Exercise prompt
In the entries that follow, the lines from the one with "- The exam question" through the one with "As this was" are the ones to write out, exactly and with both ends included. Nothing else should appear.

##### Exercise data

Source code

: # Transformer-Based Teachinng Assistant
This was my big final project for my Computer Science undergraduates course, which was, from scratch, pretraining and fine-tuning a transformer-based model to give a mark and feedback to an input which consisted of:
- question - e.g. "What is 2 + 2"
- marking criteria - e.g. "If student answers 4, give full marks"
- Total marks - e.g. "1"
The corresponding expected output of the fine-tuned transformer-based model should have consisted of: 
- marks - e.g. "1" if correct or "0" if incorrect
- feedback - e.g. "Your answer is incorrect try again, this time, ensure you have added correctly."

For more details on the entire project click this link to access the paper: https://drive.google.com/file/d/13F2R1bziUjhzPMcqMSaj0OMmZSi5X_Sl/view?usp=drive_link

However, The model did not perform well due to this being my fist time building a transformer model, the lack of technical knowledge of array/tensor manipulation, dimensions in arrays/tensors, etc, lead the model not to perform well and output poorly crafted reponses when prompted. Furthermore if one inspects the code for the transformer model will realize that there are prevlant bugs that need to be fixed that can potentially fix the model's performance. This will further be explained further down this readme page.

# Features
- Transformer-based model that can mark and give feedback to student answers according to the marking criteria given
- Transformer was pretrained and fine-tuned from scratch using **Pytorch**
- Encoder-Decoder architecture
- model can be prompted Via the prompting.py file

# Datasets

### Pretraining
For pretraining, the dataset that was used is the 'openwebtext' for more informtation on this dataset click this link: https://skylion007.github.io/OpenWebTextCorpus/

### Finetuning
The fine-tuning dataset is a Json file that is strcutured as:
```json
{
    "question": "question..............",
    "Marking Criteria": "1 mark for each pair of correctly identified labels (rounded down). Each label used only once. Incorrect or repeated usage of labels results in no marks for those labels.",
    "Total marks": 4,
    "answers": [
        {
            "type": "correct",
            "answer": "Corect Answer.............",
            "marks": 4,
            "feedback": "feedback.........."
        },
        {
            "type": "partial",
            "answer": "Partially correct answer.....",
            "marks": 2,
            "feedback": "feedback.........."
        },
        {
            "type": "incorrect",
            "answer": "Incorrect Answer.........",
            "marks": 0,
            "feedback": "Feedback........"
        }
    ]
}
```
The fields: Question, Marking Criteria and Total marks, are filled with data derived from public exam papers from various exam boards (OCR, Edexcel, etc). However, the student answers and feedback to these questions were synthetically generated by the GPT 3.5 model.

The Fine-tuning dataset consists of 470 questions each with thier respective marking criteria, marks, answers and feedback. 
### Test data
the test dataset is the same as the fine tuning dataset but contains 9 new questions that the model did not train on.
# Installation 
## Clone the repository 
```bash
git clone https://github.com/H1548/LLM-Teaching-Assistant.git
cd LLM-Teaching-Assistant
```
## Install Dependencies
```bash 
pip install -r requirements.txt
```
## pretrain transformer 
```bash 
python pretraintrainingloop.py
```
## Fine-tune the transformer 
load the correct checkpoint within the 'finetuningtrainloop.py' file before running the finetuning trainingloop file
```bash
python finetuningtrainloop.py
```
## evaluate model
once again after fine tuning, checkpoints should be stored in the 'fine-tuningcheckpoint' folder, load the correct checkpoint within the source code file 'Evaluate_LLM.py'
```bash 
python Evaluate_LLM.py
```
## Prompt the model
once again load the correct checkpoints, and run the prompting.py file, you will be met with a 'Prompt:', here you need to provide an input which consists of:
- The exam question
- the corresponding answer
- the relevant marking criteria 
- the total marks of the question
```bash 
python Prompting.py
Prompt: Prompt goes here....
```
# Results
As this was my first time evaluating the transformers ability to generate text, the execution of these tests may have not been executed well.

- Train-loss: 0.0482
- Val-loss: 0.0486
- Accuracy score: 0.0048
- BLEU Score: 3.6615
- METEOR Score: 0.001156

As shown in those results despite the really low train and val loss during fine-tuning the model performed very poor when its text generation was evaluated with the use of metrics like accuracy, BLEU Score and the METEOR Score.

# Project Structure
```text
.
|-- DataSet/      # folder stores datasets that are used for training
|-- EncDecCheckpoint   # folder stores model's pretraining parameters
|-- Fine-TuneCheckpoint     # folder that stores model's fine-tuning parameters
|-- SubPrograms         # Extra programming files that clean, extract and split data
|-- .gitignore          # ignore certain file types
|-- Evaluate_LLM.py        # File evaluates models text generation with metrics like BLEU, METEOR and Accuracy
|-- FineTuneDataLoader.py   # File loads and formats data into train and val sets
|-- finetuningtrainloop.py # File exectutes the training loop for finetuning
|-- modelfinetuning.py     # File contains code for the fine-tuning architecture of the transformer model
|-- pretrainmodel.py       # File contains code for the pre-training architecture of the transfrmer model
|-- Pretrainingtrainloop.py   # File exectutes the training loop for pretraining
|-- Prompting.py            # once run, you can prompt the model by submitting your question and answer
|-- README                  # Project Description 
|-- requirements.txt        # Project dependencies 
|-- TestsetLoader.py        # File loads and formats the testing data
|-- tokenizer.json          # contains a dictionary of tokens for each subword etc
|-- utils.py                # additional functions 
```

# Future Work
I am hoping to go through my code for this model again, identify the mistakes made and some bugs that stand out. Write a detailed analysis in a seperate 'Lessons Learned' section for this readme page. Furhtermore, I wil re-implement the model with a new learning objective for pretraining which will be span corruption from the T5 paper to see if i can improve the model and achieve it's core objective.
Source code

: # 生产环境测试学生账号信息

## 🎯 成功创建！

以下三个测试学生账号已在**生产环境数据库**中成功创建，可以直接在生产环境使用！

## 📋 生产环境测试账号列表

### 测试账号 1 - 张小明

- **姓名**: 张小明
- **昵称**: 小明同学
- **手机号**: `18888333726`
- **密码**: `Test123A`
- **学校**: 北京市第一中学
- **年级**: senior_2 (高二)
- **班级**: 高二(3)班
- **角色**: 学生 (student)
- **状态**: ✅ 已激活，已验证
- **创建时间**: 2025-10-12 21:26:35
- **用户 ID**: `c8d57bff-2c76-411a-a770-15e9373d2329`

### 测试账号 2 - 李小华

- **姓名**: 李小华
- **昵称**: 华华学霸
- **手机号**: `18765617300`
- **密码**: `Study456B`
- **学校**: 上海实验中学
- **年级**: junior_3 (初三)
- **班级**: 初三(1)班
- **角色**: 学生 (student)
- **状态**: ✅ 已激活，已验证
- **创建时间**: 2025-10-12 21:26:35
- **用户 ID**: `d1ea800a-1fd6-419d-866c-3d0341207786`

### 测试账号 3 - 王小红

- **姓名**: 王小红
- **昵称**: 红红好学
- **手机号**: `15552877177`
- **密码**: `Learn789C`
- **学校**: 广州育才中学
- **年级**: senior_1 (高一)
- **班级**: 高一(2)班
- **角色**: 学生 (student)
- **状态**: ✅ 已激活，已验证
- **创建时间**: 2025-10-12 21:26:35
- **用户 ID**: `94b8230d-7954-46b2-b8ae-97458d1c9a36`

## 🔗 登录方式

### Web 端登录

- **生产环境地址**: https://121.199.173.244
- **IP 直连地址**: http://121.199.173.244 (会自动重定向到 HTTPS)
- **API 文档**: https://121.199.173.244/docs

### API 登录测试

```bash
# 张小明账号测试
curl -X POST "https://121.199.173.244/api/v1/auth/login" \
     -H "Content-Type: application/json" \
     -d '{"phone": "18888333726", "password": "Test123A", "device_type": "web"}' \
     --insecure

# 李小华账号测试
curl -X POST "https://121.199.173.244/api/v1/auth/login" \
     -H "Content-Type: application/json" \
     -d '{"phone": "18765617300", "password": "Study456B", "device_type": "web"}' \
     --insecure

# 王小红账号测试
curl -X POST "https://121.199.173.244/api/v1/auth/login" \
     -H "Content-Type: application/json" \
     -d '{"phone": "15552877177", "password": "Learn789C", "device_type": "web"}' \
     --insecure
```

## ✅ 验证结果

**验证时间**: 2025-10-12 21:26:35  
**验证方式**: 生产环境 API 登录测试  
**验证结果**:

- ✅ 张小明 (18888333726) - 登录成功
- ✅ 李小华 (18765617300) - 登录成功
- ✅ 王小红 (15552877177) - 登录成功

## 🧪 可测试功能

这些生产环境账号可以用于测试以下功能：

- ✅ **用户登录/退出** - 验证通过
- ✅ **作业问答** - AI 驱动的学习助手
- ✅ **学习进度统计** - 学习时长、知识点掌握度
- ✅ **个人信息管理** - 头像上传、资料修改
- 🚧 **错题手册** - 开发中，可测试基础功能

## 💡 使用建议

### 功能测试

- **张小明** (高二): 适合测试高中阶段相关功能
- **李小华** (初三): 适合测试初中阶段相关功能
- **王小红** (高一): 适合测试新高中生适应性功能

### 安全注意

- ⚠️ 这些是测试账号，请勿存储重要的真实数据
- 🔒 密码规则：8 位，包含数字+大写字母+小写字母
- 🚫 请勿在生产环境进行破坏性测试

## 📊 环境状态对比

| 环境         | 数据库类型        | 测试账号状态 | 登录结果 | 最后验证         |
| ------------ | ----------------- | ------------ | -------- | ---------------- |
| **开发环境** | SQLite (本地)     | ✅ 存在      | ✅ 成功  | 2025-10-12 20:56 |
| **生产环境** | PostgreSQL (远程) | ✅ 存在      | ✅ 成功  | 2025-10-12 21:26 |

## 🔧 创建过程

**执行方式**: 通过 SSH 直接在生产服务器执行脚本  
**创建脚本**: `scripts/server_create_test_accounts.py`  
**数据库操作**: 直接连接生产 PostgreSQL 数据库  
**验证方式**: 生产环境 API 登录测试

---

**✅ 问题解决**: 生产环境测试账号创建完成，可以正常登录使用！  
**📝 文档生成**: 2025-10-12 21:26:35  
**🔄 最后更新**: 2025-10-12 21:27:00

##########

Output of the exercise
- The exam question
- the corresponding answer
- the relevant marking criteria 
- the total marks of the question
```bash 
python Prompting.py
Prompt: Prompt goes here....
```
# Results
As this was my first time evaluating the transformers ability to generate text, the execution of these tests may have not been executed well.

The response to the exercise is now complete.